Compassion shows how we can move from a specific religious definition to something larger. It responds to the suffering and endurance of everyone. And the prefix “com” necessitates the presence of the face of an other. In this single word, I find the resources I need to have an ethics of the Other, one that demands from me to suffer and endure with an other – to love and see the other as an object of affection.
The word “compassion” continues to transcend and transform. With it, we have gone from an experience of pain and enduring to the love and zeal for an other.
Like the face-to-face encounter that Levinas describes, compassion is not easy. It is not a greeting card or a donation we give to our favorite charity. Compassion goes beyond empathy or feeling sorry. It is not just for our good neighbor and would be kin or for the starving children far away.

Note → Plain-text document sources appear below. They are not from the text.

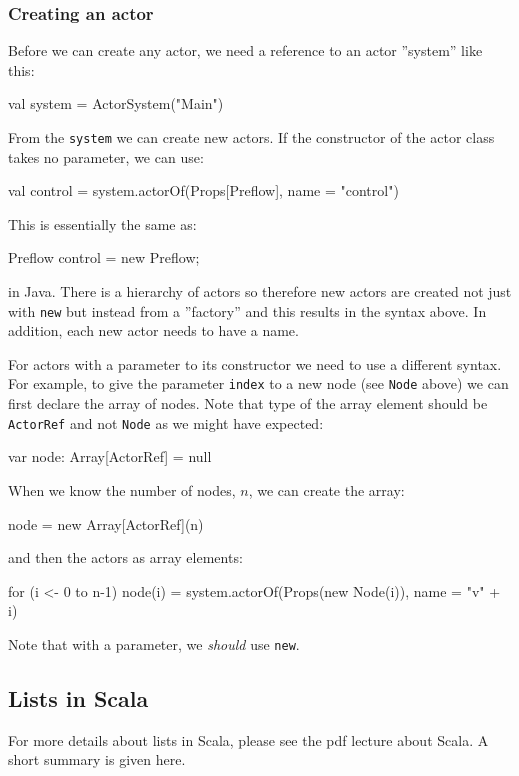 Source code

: \documentclass{forsete}
\begin{document}
{\subsubsection*{Creating an actor}
Before we can create any actor, we need a reference to an actor ''system'' like this:
\begin{ccode}
	val system = ActorSystem("Main")
\end{ccode}
From the \verb.system. we can create new actors. If the constructor of the actor class
takes no parameter, we can use:
\begin{ccode}
val control = system.actorOf(Props[Preflow], name = "control")
\end{ccode}
This is essentially the same as:
\begin{ccode}
Preflow control = new Preflow;
\end{ccode}
in Java. There is a hierarchy of actors so therefore new actors are created not just with \verb.new.
but instead from a ''factory'' and this results in the syntax above. In addition, each new actor needs
to have a name.

For actors with a parameter to its constructor we need to use a different syntax.
For example, to give the parameter \verb.index. to a new node (see \verb.Node. above) we
can first declare the array of nodes. Note that type of the array element should be \verb.ActorRef.
and not \verb.Node. as we might have expected:
\begin{ccode}
var	node: Array[ActorRef] = null
\end{ccode}

\noindent When we know the number of nodes, $n$, we can create the array:
\begin{ccode}
node = new Array[ActorRef](n)
\end{ccode}

\noindent and then the actors as array elements:

\begin{ccode}
for (i <- 0 to n-1)
	node(i) = system.actorOf(Props(new Node(i)), name = "v" + i)
\end{ccode}
Note that with a parameter, we {\em should} use \verb.new..

\subsection*{Lists in Scala}
For more details about lists in Scala, please see the pdf lecture about Scala.
A short summary is given here.

}
\end{document}
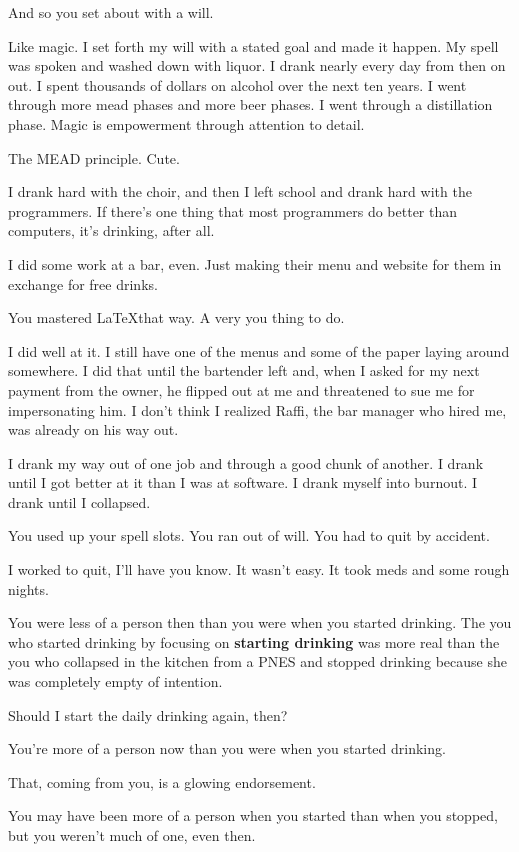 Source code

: \begin{paracol}{2}
\begin{leftcolumn}
\begin{ally}
And so you set about with a will.
\end{ally}
Like magic. I set forth my will with a stated goal and made it happen. My spell was spoken and washed down with liquor. I drank nearly every day from then on out. I spent thousands of dollars on alcohol over the next ten years. I went through more mead phases and more beer phases. I went through a distillation phase. Magic is empowerment through attention to detail.

\begin{ally}
The MEAD principle. Cute.
\end{ally}
I drank hard with the choir, and then I left school and drank hard with the programmers. If there's one thing that most programmers do better than computers, it's drinking, after all.

I did some work at a bar, even. Just making their menu and website for them in exchange for free drinks.

\begin{ally}
You mastered \LaTeX that way. A very you thing to do.
\end{ally}
I did well at it. I still have one of the menus and some of the paper laying around somewhere. I did that until the bartender left and, when I asked for my next payment from the owner, he flipped out at me and threatened to sue me for impersonating him. I don't think I realized Raffi, the bar manager who hired me, was already on his way out.

I drank my way out of one job and through a good chunk of another. I drank until I got better at it than I was at software. I drank myself into burnout. I drank until I collapsed.

\begin{ally}
You used up your spell slots. You ran out of will. You had to quit by accident.
\end{ally}
I worked to quit, I'll have you know. It wasn't easy. It took meds and some rough nights.

\begin{ally}
You were less of a person then than you were when you started drinking. The you who started drinking by focusing on \textbf{starting drinking} was more real than the you who collapsed in the kitchen from a PNES and stopped drinking because she was completely empty of intention.
\end{ally}
Should I start the daily drinking again, then?

\begin{ally}
You're more of a person now than you were when you started drinking.
\end{ally}
That, coming from you, is a glowing endorsement.

\begin{ally}
You may have been more of a person when you started than when you stopped, but you weren't much of one, even then.
\end{ally}
\newpage
\end{leftcolumn}
\end{paracol}
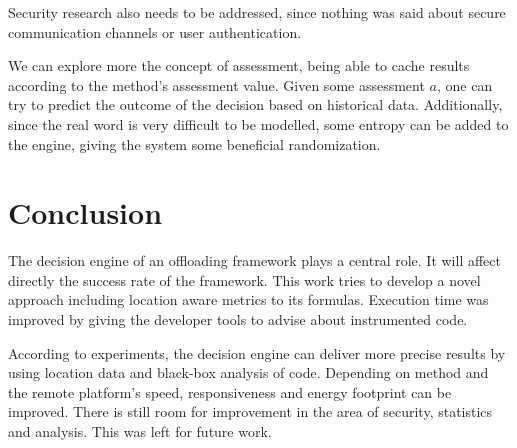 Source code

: \documentclass[10pt, conference, letterpaper]{IEEEtran}
\begin{document}
  Security research also needs to be addressed, since nothing was said about secure communication channels or user authentication.

  We can explore more the concept of assessment, being able to cache results according to the method's assessment value. Given some assessment $a$, one can try to predict the outcome of the decision based on historical data. Additionally, since the real word is very difficult to be modelled, some entropy can be added to the engine, giving the system some beneficial randomization.  

  \section{Conclusion}

  The decision engine of an offloading framework plays a central role. It will affect directly the success rate of the framework. This work tries to develop a novel approach including location aware metrics to its formulas. Execution time was improved by giving the developer tools to advise about instrumented code.

  According to experiments, the decision engine can deliver more precise results by using location data and black-box analysis of code. Depending on method and the remote platform's speed, responsiveness and energy footprint can be improved. There is still room for improvement in the area of security, statistics and analysis. This was left for future work.





\end{document}
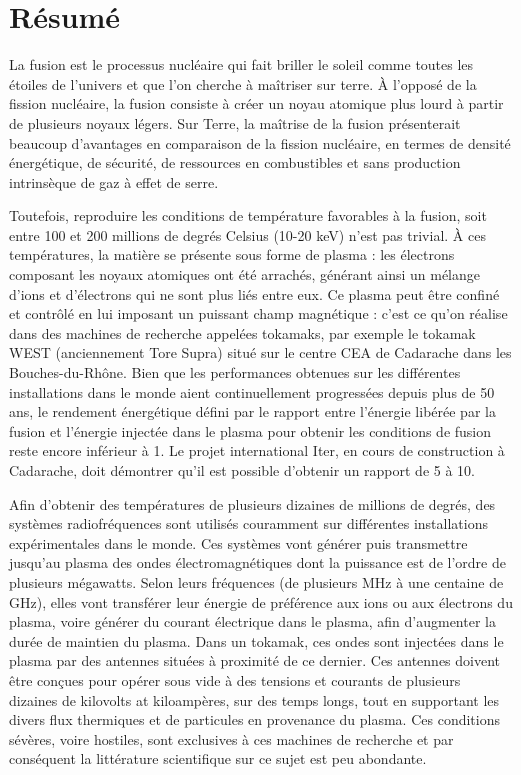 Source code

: \chapter*{Résumé}

La fusion est le processus nucléaire qui fait briller le soleil comme toutes les étoiles de l'univers et que l'on cherche à maîtriser sur terre. À l’opposé de la fission nucléaire, la fusion consiste à créer un noyau atomique plus lourd à partir de plusieurs noyaux légers. Sur Terre, la maîtrise de la fusion présenterait beaucoup d’avantages en comparaison de la fission nucléaire, en termes de densité énergétique, de sécurité, de ressources en combustibles et sans production intrinsèque de gaz à effet de serre. 

Toutefois, reproduire les conditions de température favorables à la fusion, soit entre 100 et 200 millions de degrés Celsius (10-20 keV) n’est pas trivial. À ces températures, la matière se présente sous forme de plasma : les électrons composant les noyaux atomiques ont été arrachés, générant ainsi un mélange d’ions et d’électrons qui ne sont plus liés entre eux. Ce plasma peut être confiné et contrôlé en lui imposant un puissant champ magnétique : c’est ce qu’on réalise dans des machines de recherche appelées tokamaks, par exemple le tokamak WEST (anciennement Tore Supra) situé sur le centre CEA de Cadarache dans les Bouches-du-Rhône. Bien que les performances obtenues sur les différentes installations dans le monde aient continuellement progressées depuis plus de 50 ans, le rendement énergétique défini par le rapport entre l'énergie libérée par la fusion et l'énergie injectée dans le plasma pour obtenir les conditions de fusion reste encore inférieur à 1. Le projet international Iter, en cours de construction à Cadarache, doit démontrer qu'il est possible d'obtenir un rapport de 5 à 10.

Afin d'obtenir des températures de plusieurs dizaines de millions de degrés, des systèmes radiofréquences sont utilisés couramment sur différentes installations expérimentales dans le monde. Ces systèmes vont générer puis transmettre jusqu'au plasma des ondes électromagnétiques dont la puissance est de l'ordre de plusieurs mégawatts. Selon leurs fréquences (de plusieurs MHz à une centaine de GHz), elles vont transférer leur énergie de préférence aux ions ou aux électrons du plasma, voire générer du courant électrique dans le plasma, afin d'augmenter la durée de maintien du plasma. Dans un tokamak, ces ondes sont injectées dans le plasma par des antennes situées à proximité de ce dernier. Ces antennes doivent être conçues pour opérer sous vide à des tensions et courants de plusieurs dizaines de kilovolts at kiloampères, sur des temps longs, tout en supportant les divers flux thermiques et de particules en provenance du plasma. Ces conditions sévères, voire hostiles, sont exclusives à ces machines de recherche et par conséquent la littérature scientifique sur ce sujet est peu abondante.

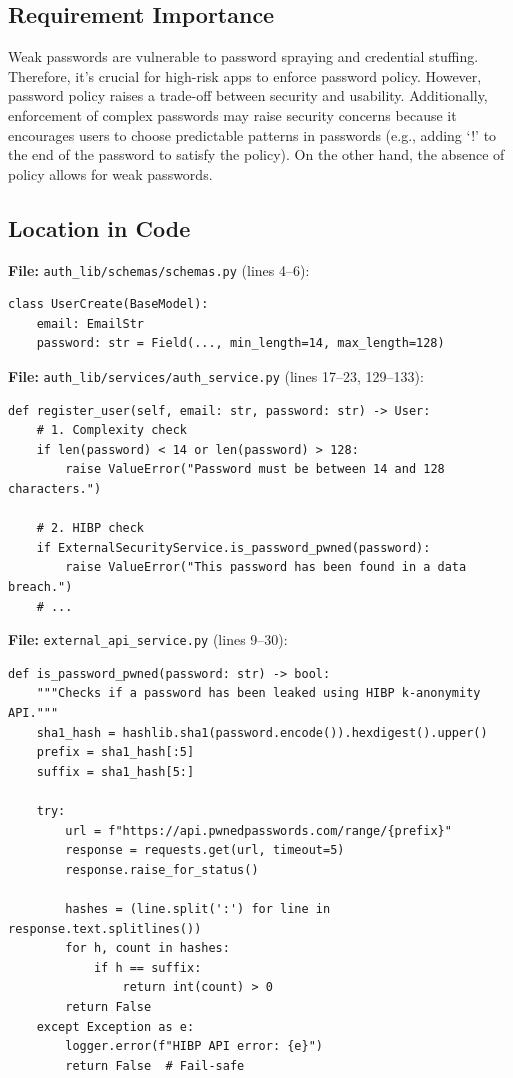 \documentclass[11pt,a4paper]{article}
\begin{document}
\subsection{Requirement Importance}
Weak passwords are vulnerable to password spraying and credential stuffing. Therefore, it's crucial for high-risk apps to enforce password policy. However, password policy raises a trade-off between security and usability. Additionally, enforcement of complex passwords may raise security concerns because it encourages users to choose predictable patterns in passwords (e.g., adding `!' to the end of the password to satisfy the policy). On the other hand, the absence of policy allows for weak passwords.

\subsection{Location in Code}

\textbf{File:} \texttt{auth\_lib/schemas/schemas.py} (lines 4--6):
\begin{lstlisting}
class UserCreate(BaseModel):
    email: EmailStr
    password: str = Field(..., min_length=14, max_length=128)
\end{lstlisting}

\textbf{File:} \texttt{auth\_lib/services/auth\_service.py} (lines 17--23, 129--133):
\begin{lstlisting}
def register_user(self, email: str, password: str) -> User:
    # 1. Complexity check
    if len(password) < 14 or len(password) > 128:
        raise ValueError("Password must be between 14 and 128 characters.")
    
    # 2. HIBP check
    if ExternalSecurityService.is_password_pwned(password):
        raise ValueError("This password has been found in a data breach.")
    # ...
\end{lstlisting}

\textbf{File:} \texttt{external\_api\_service.py} (lines 9--30):
\begin{lstlisting}
def is_password_pwned(password: str) -> bool:
    """Checks if a password has been leaked using HIBP k-anonymity API."""
    sha1_hash = hashlib.sha1(password.encode()).hexdigest().upper()
    prefix = sha1_hash[:5]
    suffix = sha1_hash[5:]
    
    try:
        url = f"https://api.pwnedpasswords.com/range/{prefix}"
        response = requests.get(url, timeout=5)
        response.raise_for_status()
        
        hashes = (line.split(':') for line in response.text.splitlines())
        for h, count in hashes:
            if h == suffix:
                return int(count) > 0
        return False
    except Exception as e:
        logger.error(f"HIBP API error: {e}")
        return False  # Fail-safe
\end{lstlisting}
\end{document}
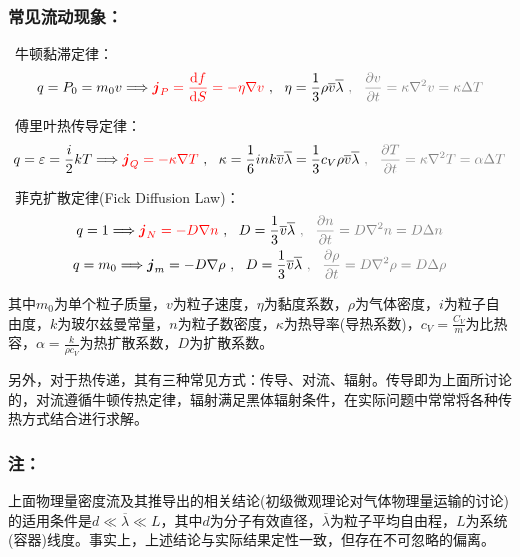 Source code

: \documentclass[zihao=-4,UTF8]{report}
\begin{document}
\subsubsection{常见流动现象：}
\ 牛顿黏滞定律：
\begin{equation}
    q = P_0 = m_0v \Longrightarrow \textcolor{red}{\boldsymbol{j}_P = \frac{\mathrm{d}f}{\mathrm{d}S} = - \eta \nabla v }\ ,\ \  \eta = \frac{1}{3}\rho \overline{v}\overline{\lambda} \textcolor{gray}{\ , \ \ \frac{\partial v}{\partial t} =\kappa \nabla^2 v =\kappa \Delta T}
\end{equation}\par
{}\ 傅里叶热传导定律：
\begin{equation}
    q = \varepsilon = \frac{i}{2}kT \Longrightarrow \textcolor{red}{\boldsymbol{j}_Q = -\kappa \nabla T }\ ,\ \ \kappa = \frac{1}{6}ink\overline{v}\overline{\lambda} = \frac{1}{3}c_V\rho \overline{v} \overline{\lambda} \textcolor{gray}{\ , \ \ \frac{\partial T}{\partial t} =\kappa \nabla^2 T =\alpha \Delta T}
\end{equation}\par
{}\ 菲克扩散定律(Fick Diffusion Law)：
\begin{gather}
    q = 1 \Longrightarrow \textcolor{red}{\boldsymbol{j}_N = -D\nabla n}\ ,\ \ D = \frac{1}{3}\overline{v}\overline{\lambda} \textcolor{gray}{\ , \ \ \frac{\partial n}{\partial t} =D \nabla^2 n =D\Delta n}\\ 
    q = m_0 \Longrightarrow \boldsymbol{j}_m = -D\nabla \rho\ ,\ \ D = \frac{1}{3}\overline{v}\overline{\lambda}\textcolor{gray}{\ , \ \ \frac{\partial \rho}{\partial t} =D \nabla^2 \rho=D\Delta \rho}
\end{gather}\par
{\color{gray}\small 其中$m_0$为单个粒子质量，$v$为粒子速度，$\eta$为黏度系数，$\rho$为气体密度，$i$为粒子自由度，$k$为玻尔兹曼常量，$n$为粒子数密度，$\kappa$为热导率(导热系数)，$c_V = \frac{C_V}{m}$为比热容，$\alpha = \frac{k}{\rho c_V}$为热扩散系数，$D$为扩散系数。\par
另外，对于热传递，其有三种常见方式：传导、对流、辐射。传导即为上面所讨论的，对流遵循牛顿传热定律，辐射满足黑体辐射条件，在实际问题中常常将各种传热方式结合进行求解。}\par

\subsubsection{注：}上面物理量密度流及其推导出的相关结论(初级微观理论对气体物理量运输的讨论)的适用条件是$d \ll \overline{\lambda}\ll L$，其中$d$为分子有效直径，$\overline{\lambda}$为粒子平均自由程，$L$为系统(容器)线度。事实上，上述结论与实际结果定性一致，但存在不可忽略的偏离。
\end{document}
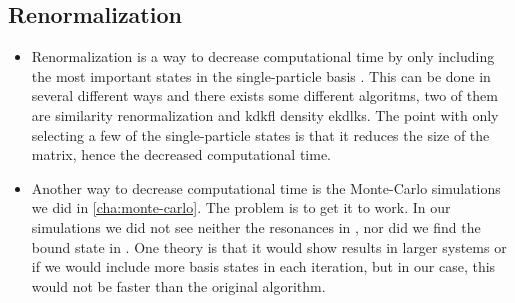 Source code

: \documentclass[../main/report.tex]{subfiles}
\begin{document}
\subsection{Renormalization}
  \begin{itemize}
    \item Renormalization is a way to decrease computational time by only including the most important states in the single-particle basis \cite{jimmy}.
    This can be done in several different ways and there exists some different algoritms, two of them are similarity renormalization and kdkfl density ekdlks.
    The point with only selecting a few of the single-particle states is that it reduces the size of the matrix, hence the decreased computational time.
    \item Another way to decrease computational time is the Monte-Carlo simulations we did in \cref{cha:monte-carlo}.
    The problem is to get it to work.
    In our simulations we did not see neither the resonances in , nor did we find the bound state in .
    One theory is that it would show results in larger systems or if we would include more basis states in each iteration, but in our case, this would not be faster than the original algorithm.
  \end{itemize}
\end{document}
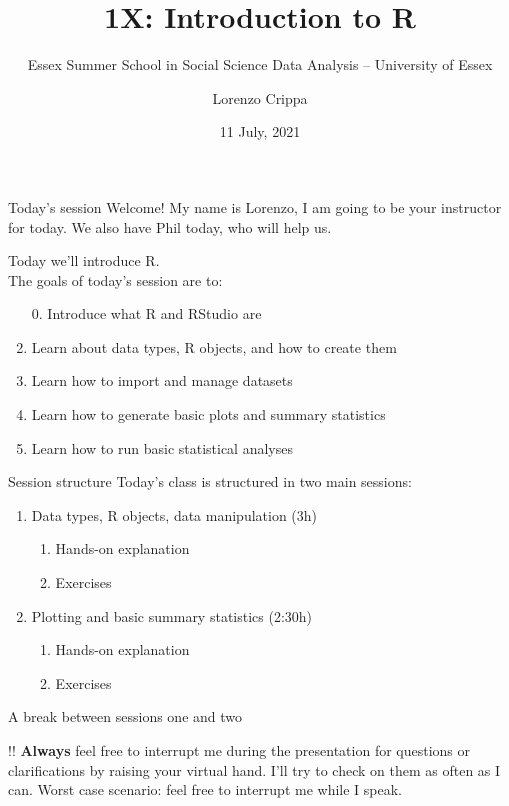 \documentclass[xcolor=table,dvipsnames]{beamer}
\title{1X: Introduction to R}
\subtitle{Essex Summer School in Social Science Data Analysis -- University of Essex}
\date{11 July, 2021}
\author{Lorenzo Crippa}
\institute{University of Essex -- Department of Government}
\begin{document}
\begin{frame}[plain]
\begin{center}
\titlepage
\end{center}
\end{frame}

\begin{frame}{Today's session}
Welcome! My name is Lorenzo, I am going to be your instructor for today. We also have Phil today, who will help us.

Today we'll introduce R. \\ \pause
The goals of today's session are to: \pause
\begin{enumerate}
\item[0.] Introduce what R and RStudio are \pause
\item Learn about data types, R objects, and how to create them \pause
\item Learn how to import and manage datasets \pause
\item Learn how to generate basic plots and summary statistics \pause
\item Learn how to run basic statistical analyses
\end{enumerate}
\end{frame}

\begin{frame}{Session structure}
Today's class is structured in two main sessions: \pause
\begin{enumerate}
\item Data types, R objects, data manipulation (3h) \pause
	\begin{enumerate}
	\item Hands-on explanation
	\item Exercises
	\end{enumerate} \pause
\item Plotting and basic summary statistics (2:30h) \pause
	\begin{enumerate}
	\item Hands-on explanation
	\item Exercises
	\end{enumerate}
\end{enumerate} \pause

A break between sessions one and two \pause

!! \textbf{Always} feel free to interrupt me during the presentation for questions or clarifications by raising your virtual hand. I'll try to check on them as often as I can. \pause Worst case scenario: feel free to interrupt me while I speak.
\end{frame}
\end{document}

Just like anger, revenge, or fear, compassion can transform us. It defines and makes us. It hails us and demands from us. It can uproot our world and make us risk our lives, say and do things unimaginable. It can make us produce arts of which we only dreamed. It can liberates us from the prescribed constructs of ourselves and make us do things we never though we were able. I am terrified by compassion’s calling, but it is what I need — what we need to survive.
1. A number of critics have questioned the political limitations of Levinas’ ethics of the Other, including Slavoj Žižek, Alain Badiou, and Judith Butler. See also Jason Caro’s “Levinas and the Palestinians.”
[For more information on Jews & Arabs Refuse To Be Enemies, see their facebook page, which is also the source of the featured image. Click on the other images for the source and additional information.]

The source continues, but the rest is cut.